No pequeno restaurante algumas pessoas iam chegando,ao fundo ,numa enorme parede havia um quadro de uma paisagem grega,um lindo mar azul recebia os clientes que por ali passavam.Num canto em uma mesinha com toalhas de estampa xadrez azul e um vaso com uma flor de campo estava Felipe,ansioso,olhando o celular e a porta de entrada do restaurante.De repente a avistou,vinha ela caminhando suavemente,com aquele mesmo sorriso,e olhar desafiante,estava um pouco mais gorda mas ainda possuía a mesma sensualidade e vestia uma blusa verde com um decote que a favorecia muito bem.”Então quem é vivo sempre aparece eim!?”Por onde você tem andado ?”Disse ela ,beijando-o e sentando em sua frente,deixando a vista o provocante decote.”Pois é resolvi rever os velhos amigos ..matar antigas saudades...Respondeu ele com um enorme sorriso .Foram trocando novidades enquanto jantavam e depois de certo tempo Felipe lhe informou que estava morando na cidade e havia conseguido um emprego perto do centro.Ela lhe convidou para ir jantar no apartamento e conhecer a família na próxima semana,lhe mostrou o retrato do menino,ao que ele se surpreendeu,não sabia que ela tinha um filho.A última vez que há vira fora há uns seis anos,ele havia vindo para um congresso e se encontraram numa festa de uma empresa qualquer.A conversa fluía divertida e entre boas risadas e um bom jantar o tempo decorreu e eles nem perceberam.Ao se despedirem combinaram de se verem na semana seguinte na casa dela ,para um jantarzinho informal.Cada um seguiu ao seu carro.Ela cantarolando pelo caminho.Ele assoviando.

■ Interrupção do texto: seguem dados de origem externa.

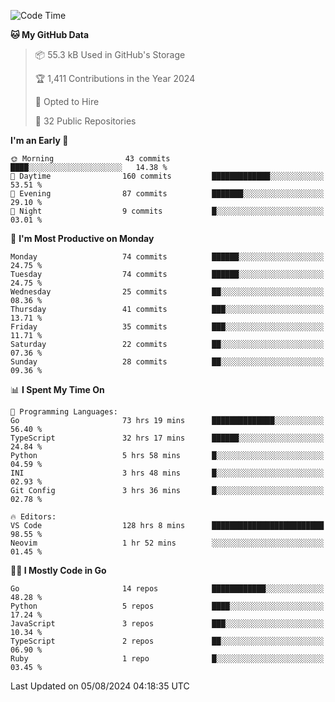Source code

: <!--START_SECTION:thansetan-waka-->
![Code Time](http://img.shields.io/badge/Code%20Time-130%20hrs%201%20min-blue)

**🐱 My GitHub Data** 

> 📦 55.3 kB Used in GitHub's Storage 
 > 
> 🏆 1,411 Contributions in the Year 2024
 > 
> 💼 Opted to Hire
 > 
> 📜 32 Public Repositories 
 > 

**I'm an Early 🐤** 

```text
🌞 Morning                43 commits          ████░░░░░░░░░░░░░░░░░░░░░   14.38 % 
🌆 Daytime                160 commits         █████████████░░░░░░░░░░░░   53.51 % 
🌃 Evening                87 commits          ███████░░░░░░░░░░░░░░░░░░   29.10 % 
🌙 Night                  9 commits           █░░░░░░░░░░░░░░░░░░░░░░░░   03.01 % 
```

📅 **I'm Most Productive on Monday** 

```text
Monday                   74 commits          ██████░░░░░░░░░░░░░░░░░░░   24.75 % 
Tuesday                  74 commits          ██████░░░░░░░░░░░░░░░░░░░   24.75 % 
Wednesday                25 commits          ██░░░░░░░░░░░░░░░░░░░░░░░   08.36 % 
Thursday                 41 commits          ███░░░░░░░░░░░░░░░░░░░░░░   13.71 % 
Friday                   35 commits          ███░░░░░░░░░░░░░░░░░░░░░░   11.71 % 
Saturday                 22 commits          ██░░░░░░░░░░░░░░░░░░░░░░░   07.36 % 
Sunday                   28 commits          ██░░░░░░░░░░░░░░░░░░░░░░░   09.36 % 
```

📊 **I Spent My Time On** 

```text
💬 Programming Languages: 
Go                       73 hrs 19 mins      ██████████████░░░░░░░░░░░   56.40 % 
TypeScript               32 hrs 17 mins      ██████░░░░░░░░░░░░░░░░░░░   24.84 % 
Python                   5 hrs 58 mins       █░░░░░░░░░░░░░░░░░░░░░░░░   04.59 % 
INI                      3 hrs 48 mins       █░░░░░░░░░░░░░░░░░░░░░░░░   02.93 % 
Git Config               3 hrs 36 mins       █░░░░░░░░░░░░░░░░░░░░░░░░   02.78 % 

🔥 Editors: 
VS Code                  128 hrs 8 mins      █████████████████████████   98.55 % 
Neovim                   1 hr 52 mins        ░░░░░░░░░░░░░░░░░░░░░░░░░   01.45 % 
```

**🧑‍💻 I Mostly Code in Go** 

```text
Go                       14 repos            ████████████░░░░░░░░░░░░░   48.28 % 
Python                   5 repos             ████░░░░░░░░░░░░░░░░░░░░░   17.24 % 
JavaScript               3 repos             ███░░░░░░░░░░░░░░░░░░░░░░   10.34 % 
TypeScript               2 repos             ██░░░░░░░░░░░░░░░░░░░░░░░   06.90 % 
Ruby                     1 repo              █░░░░░░░░░░░░░░░░░░░░░░░░   03.45 % 
```

Last Updated on 05/08/2024 04:18:35 UTC
<!--END_SECTION:thansetan-waka-->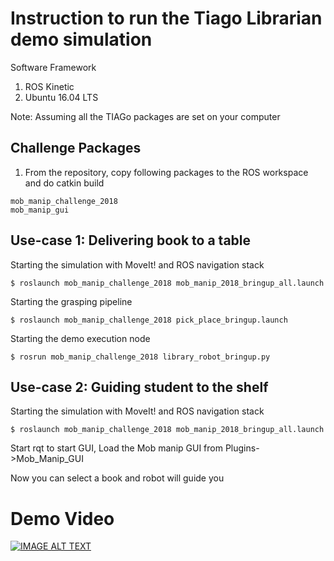 # Instruction to run the Tiago Librarian demo simulation

Software Framework

1) ROS Kinetic
2) Ubuntu 16.04 LTS




Note: Assuming all the TIAGo packages are set on your computer

## Challenge Packages 

1) From the repository, copy following packages to the ROS workspace and do catkin build

```
mob_manip_challenge_2018  
mob_manip_gui
```


## Use-case 1: Delivering book to a table

Starting the simulation with MoveIt! and ROS navigation stack
```
$ roslaunch mob_manip_challenge_2018 mob_manip_2018_bringup_all.launch
```

Starting the grasping pipeline
```
$ roslaunch mob_manip_challenge_2018 pick_place_bringup.launch
```

Starting the demo execution node
```
$ rosrun mob_manip_challenge_2018 library_robot_bringup.py
```

## Use-case 2: Guiding student to the shelf

Starting the simulation with MoveIt! and ROS navigation stack
```
$ roslaunch mob_manip_challenge_2018 mob_manip_2018_bringup_all.launch
```
Start rqt to start GUI, Load the Mob manip GUI from Plugins->Mob_Manip_GUI


Now you can select a book and robot will guide you


# Demo Video

[![IMAGE ALT TEXT](https://github.com/qboticslabs/mobilemanipulationchallenge2018/blob/master/tiago.png)](https://youtu.be/P9L4VQgN19E "Mobile Manipulation Challenge 2018 Concept by Qbotics")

O jantar decorria normal,Fábio muito simpático conversava com Felipe sobre futebol,pescaria e livros.Clarice observava o filho e de vez enquanto respondia as brincadeiras do marido.Felipe encantado com a casa e com o menino elogiava a amiga e dizia-se um azarado por nunca ter algo como eles tinham,sem dúvida era uma família feliz.Depois do jantar foram tomar um cafezinho na saleta de vídeos e Fábio colocou uns filmes do menino ainda pequeno.Ao ser informado que Fábio não era o pai da criança,uma curiosidade o cutucou..quem seria o pai?Não sabia de nenhum homem importante na vida de Clarice,mas como se afastaram por algum tempo ela bem que poderia ter conhecido alguém ....O menino tinha cinco anos,era muito parecido com ela,mas tinha algo familiar,os olhos,o jeito de sorrir e virar a cabeça quando lhe falavam....
Ao se despedir,comunicou ao casal que estava comprando um apartamento num bairro afastado da cidade e que logo que tudo estivesse organizado prepararia um assado num final de semana.O imóvel ficava perto de um lago e poderiam pescar o que agradou a Fábio.Todos foram dormir tranqüilos.Tudo correra bem.
De madrugada a luz do micro era a única coisa que iluminava a escuridão da sala.Letras,palavras,frases surgiam rapidamente formando um complexo bloco de informações,um relato,um projeto,um segredo....
Uma luzinha verde começou a piscar no canto da tela,ao abrir-se a janela,uma mensagem”Ele é meu?”
A resposta veio imediata.”Sim”
O micro foi desligado,e a escuridão ocupou todo o ambiente.Lá fora nenhum som de carros,ninguém assoviando,apenas o intenso silêncio da madrugada escura na cidade adormecida.